▶ **WHAT IS REQUIRED**
Return the lines of the data below in which the string "https" occurs.

Source data
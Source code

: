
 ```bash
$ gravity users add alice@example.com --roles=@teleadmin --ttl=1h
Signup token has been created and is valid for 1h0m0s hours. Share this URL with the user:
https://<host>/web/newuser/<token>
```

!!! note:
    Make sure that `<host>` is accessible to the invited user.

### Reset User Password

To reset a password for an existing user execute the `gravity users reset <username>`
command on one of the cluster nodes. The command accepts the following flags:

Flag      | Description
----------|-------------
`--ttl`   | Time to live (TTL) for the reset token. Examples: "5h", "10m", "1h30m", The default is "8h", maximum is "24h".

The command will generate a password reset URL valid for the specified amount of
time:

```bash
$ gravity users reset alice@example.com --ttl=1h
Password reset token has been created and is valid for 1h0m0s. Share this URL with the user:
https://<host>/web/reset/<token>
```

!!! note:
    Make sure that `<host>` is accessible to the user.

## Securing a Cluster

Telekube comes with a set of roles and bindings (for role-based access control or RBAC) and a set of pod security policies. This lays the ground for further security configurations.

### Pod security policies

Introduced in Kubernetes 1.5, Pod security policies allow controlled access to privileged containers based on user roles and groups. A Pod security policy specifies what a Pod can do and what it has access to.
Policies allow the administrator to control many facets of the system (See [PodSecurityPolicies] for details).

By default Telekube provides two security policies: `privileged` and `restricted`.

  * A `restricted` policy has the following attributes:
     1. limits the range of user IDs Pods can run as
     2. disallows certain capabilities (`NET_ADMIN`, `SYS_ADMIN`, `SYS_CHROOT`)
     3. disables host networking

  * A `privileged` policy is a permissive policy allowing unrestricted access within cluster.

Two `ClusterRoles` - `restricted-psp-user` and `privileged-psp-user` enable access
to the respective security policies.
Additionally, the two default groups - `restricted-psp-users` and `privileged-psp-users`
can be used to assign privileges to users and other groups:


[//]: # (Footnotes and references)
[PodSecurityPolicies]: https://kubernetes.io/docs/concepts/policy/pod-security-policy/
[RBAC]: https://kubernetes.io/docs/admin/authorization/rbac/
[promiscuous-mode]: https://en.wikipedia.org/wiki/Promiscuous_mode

---

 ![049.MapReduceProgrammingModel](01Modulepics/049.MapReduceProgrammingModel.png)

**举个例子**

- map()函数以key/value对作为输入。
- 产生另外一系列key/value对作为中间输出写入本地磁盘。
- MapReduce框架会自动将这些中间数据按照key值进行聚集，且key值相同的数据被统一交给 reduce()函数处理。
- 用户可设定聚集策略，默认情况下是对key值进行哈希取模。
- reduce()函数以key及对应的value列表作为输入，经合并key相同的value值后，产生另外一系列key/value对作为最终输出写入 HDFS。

▶ **ANSWER BOX**
https://<host>/web/newuser/<token>
https://<host>/web/reset/<token>
[PodSecurityPolicies]: https://kubernetes.io/docs/concepts/policy/pod-security-policy/
[RBAC]: https://kubernetes.io/docs/admin/authorization/rbac/
[promiscuous-mode]: https://en.wikipedia.org/wiki/Promiscuous_mode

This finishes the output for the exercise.